**ASSIGNED TASK:** Only a slice of the listing below is wanted. Retype the lines from the one containing "see my son." through the one containing "and he waited.", exactly, both ends included.
*****
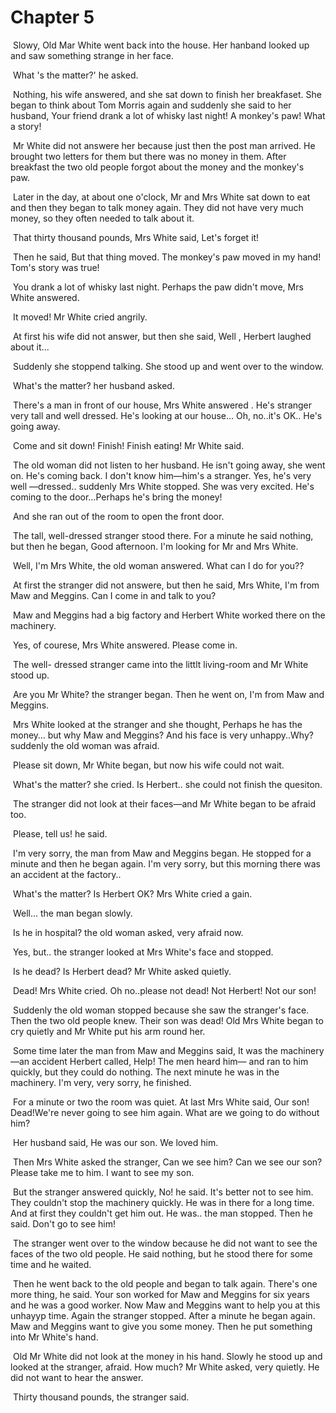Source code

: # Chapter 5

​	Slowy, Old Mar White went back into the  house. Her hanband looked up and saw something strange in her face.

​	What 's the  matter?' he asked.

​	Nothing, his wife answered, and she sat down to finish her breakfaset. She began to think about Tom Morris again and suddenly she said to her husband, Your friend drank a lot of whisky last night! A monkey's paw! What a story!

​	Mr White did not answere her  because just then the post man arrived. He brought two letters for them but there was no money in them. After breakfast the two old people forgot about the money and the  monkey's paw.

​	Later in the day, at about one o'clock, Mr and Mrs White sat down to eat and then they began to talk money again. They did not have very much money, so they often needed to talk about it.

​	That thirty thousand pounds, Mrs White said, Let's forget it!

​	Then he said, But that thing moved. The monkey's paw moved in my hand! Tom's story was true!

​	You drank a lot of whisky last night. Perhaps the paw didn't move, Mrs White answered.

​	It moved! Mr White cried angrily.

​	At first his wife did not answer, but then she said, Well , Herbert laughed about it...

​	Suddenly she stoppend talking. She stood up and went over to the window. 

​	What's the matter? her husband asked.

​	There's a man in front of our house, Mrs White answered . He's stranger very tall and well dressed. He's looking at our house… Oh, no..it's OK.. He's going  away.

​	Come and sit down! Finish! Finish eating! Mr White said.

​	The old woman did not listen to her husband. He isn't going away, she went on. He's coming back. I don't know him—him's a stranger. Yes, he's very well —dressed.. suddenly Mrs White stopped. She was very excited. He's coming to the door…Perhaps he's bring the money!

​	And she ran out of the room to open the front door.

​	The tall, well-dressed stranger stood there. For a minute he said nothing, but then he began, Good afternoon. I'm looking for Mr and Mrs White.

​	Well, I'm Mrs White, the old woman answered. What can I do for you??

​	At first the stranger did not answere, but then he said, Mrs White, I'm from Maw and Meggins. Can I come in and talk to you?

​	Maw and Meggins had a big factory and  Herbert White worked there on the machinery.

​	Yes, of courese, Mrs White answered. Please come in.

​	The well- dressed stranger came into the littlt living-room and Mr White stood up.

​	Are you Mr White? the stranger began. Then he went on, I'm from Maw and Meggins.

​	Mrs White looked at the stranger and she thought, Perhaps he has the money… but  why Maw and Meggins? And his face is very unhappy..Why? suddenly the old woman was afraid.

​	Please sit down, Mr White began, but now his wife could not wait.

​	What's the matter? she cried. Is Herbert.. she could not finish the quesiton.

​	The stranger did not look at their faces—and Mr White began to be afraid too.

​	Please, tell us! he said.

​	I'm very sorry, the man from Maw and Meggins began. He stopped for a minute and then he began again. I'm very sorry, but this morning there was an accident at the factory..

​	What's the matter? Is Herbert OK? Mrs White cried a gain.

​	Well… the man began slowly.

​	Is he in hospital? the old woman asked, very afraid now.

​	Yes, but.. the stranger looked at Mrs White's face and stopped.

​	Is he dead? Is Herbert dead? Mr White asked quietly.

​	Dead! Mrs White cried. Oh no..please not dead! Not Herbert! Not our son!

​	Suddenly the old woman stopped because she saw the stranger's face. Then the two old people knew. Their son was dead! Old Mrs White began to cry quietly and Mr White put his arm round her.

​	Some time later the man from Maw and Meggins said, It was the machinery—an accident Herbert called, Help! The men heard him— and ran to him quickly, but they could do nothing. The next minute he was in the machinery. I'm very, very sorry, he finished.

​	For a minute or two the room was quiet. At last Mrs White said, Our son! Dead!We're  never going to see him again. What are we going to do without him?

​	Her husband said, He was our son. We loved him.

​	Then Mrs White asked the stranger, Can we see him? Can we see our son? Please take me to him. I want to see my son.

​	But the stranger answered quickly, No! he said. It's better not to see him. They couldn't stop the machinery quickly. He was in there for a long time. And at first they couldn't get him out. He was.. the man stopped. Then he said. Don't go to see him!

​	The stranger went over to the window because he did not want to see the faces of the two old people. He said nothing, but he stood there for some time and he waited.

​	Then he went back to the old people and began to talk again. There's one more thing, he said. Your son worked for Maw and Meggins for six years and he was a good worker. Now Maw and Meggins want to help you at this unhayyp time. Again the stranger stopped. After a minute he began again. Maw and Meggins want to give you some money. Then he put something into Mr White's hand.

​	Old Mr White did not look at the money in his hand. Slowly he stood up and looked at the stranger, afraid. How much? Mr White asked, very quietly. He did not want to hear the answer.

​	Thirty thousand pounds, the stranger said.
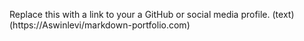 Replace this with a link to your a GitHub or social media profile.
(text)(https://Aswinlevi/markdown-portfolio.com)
*****
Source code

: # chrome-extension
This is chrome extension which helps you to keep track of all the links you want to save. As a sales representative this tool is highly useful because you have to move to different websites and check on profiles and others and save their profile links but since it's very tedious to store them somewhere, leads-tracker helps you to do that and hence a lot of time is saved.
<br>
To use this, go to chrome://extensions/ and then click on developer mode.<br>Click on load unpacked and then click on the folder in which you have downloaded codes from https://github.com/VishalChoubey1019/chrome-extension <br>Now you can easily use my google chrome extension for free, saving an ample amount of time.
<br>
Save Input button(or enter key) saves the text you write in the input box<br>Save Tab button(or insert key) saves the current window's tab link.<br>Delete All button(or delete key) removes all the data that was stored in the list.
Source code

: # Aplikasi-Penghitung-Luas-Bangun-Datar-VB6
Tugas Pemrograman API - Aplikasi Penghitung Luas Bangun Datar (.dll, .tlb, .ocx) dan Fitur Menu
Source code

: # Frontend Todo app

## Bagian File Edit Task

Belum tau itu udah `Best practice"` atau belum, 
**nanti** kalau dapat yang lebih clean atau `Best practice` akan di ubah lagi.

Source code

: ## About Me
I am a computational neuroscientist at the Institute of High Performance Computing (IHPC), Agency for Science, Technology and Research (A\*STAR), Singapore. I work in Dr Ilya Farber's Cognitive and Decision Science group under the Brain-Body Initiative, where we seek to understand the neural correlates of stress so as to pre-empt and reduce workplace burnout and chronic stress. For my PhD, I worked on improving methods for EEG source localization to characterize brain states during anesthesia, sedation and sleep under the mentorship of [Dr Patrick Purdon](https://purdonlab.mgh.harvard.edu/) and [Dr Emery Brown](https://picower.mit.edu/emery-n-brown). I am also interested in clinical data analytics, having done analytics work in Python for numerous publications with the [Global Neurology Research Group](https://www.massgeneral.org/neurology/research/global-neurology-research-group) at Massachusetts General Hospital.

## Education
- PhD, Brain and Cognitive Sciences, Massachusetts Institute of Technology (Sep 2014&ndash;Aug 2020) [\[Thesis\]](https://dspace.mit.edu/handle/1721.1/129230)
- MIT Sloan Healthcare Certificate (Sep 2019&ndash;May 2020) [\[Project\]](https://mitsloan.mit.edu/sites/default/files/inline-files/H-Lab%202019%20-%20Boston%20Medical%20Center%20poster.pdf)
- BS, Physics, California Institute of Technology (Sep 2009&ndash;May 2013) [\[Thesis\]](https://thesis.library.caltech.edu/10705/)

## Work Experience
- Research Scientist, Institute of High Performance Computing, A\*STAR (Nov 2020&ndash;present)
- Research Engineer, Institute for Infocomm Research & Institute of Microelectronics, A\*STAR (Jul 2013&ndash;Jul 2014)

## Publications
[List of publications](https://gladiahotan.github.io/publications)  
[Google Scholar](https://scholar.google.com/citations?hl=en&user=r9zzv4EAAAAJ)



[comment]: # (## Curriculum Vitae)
*****
**REPLY:**
​	Then Mrs White asked the stranger, Can we see him? Can we see our son? Please take me to him. I want to see my son.

​	But the stranger answered quickly, No! he said. It's better not to see him. They couldn't stop the machinery quickly. He was in there for a long time. And at first they couldn't get him out. He was.. the man stopped. Then he said. Don't go to see him!

​	The stranger went over to the window because he did not want to see the faces of the two old people. He said nothing, but he stood there for some time and he waited.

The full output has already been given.